EXERCISE DESCRIPTION
A stretch of the entries below is to be set down exactly, running from the line with "[[Back to Model" through the line with "no estilo corrida", both included, and no other line.

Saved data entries
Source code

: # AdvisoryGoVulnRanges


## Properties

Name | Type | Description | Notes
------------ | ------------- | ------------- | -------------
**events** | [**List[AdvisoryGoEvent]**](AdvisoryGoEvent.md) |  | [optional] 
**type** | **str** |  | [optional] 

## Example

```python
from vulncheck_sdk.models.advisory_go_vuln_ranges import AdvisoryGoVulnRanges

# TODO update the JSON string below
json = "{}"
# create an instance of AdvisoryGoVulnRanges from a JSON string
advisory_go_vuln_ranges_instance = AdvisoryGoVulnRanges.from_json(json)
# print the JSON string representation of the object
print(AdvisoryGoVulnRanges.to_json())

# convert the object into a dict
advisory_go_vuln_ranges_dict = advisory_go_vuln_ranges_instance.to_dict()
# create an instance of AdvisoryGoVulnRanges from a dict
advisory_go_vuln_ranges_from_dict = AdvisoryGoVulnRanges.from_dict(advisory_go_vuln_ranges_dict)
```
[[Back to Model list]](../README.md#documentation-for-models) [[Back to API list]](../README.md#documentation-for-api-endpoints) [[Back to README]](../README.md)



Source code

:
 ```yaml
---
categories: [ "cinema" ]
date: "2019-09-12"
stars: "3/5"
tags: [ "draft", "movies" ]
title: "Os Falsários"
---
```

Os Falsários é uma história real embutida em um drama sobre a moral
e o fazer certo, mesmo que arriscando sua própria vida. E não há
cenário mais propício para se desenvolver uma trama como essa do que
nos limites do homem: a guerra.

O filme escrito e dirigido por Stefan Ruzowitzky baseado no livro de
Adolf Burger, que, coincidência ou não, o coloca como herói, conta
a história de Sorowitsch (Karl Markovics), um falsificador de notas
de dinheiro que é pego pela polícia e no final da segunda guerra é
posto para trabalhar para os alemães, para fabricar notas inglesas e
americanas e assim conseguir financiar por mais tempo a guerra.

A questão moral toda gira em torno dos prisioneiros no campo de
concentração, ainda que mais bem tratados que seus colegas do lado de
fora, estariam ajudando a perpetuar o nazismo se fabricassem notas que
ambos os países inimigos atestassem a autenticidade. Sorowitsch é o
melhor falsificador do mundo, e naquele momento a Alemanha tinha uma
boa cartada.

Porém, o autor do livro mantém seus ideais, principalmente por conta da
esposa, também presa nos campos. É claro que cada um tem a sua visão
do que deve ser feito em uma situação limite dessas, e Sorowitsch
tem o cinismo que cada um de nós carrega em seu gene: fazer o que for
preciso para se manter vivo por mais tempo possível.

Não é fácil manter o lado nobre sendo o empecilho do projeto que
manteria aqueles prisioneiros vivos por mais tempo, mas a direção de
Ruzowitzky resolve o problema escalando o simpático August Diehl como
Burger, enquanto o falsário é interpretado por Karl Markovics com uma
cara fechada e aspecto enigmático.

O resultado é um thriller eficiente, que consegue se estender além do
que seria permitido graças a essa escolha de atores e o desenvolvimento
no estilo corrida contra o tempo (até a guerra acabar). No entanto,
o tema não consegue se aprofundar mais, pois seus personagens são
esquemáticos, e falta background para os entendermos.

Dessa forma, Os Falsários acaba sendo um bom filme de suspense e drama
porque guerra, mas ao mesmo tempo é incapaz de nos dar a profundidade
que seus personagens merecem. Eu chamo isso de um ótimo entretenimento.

OUTPUT OF THE TASK
[[Back to Model list]](../README.md#documentation-for-models) [[Back to API list]](../README.md#documentation-for-api-endpoints) [[Back to README]](../README.md)



Source code

:
 ```yaml
---
categories: [ "cinema" ]
date: "2019-09-12"
stars: "3/5"
tags: [ "draft", "movies" ]
title: "Os Falsários"
---
```

Os Falsários é uma história real embutida em um drama sobre a moral
e o fazer certo, mesmo que arriscando sua própria vida. E não há
cenário mais propício para se desenvolver uma trama como essa do que
nos limites do homem: a guerra.

O filme escrito e dirigido por Stefan Ruzowitzky baseado no livro de
Adolf Burger, que, coincidência ou não, o coloca como herói, conta
a história de Sorowitsch (Karl Markovics), um falsificador de notas
de dinheiro que é pego pela polícia e no final da segunda guerra é
posto para trabalhar para os alemães, para fabricar notas inglesas e
americanas e assim conseguir financiar por mais tempo a guerra.

A questão moral toda gira em torno dos prisioneiros no campo de
concentração, ainda que mais bem tratados que seus colegas do lado de
fora, estariam ajudando a perpetuar o nazismo se fabricassem notas que
ambos os países inimigos atestassem a autenticidade. Sorowitsch é o
melhor falsificador do mundo, e naquele momento a Alemanha tinha uma
boa cartada.

Porém, o autor do livro mantém seus ideais, principalmente por conta da
esposa, também presa nos campos. É claro que cada um tem a sua visão
do que deve ser feito em uma situação limite dessas, e Sorowitsch
tem o cinismo que cada um de nós carrega em seu gene: fazer o que for
preciso para se manter vivo por mais tempo possível.

Não é fácil manter o lado nobre sendo o empecilho do projeto que
manteria aqueles prisioneiros vivos por mais tempo, mas a direção de
Ruzowitzky resolve o problema escalando o simpático August Diehl como
Burger, enquanto o falsário é interpretado por Karl Markovics com uma
cara fechada e aspecto enigmático.

O resultado é um thriller eficiente, que consegue se estender além do
que seria permitido graças a essa escolha de atores e o desenvolvimento
no estilo corrida contra o tempo (até a guerra acabar). No entanto,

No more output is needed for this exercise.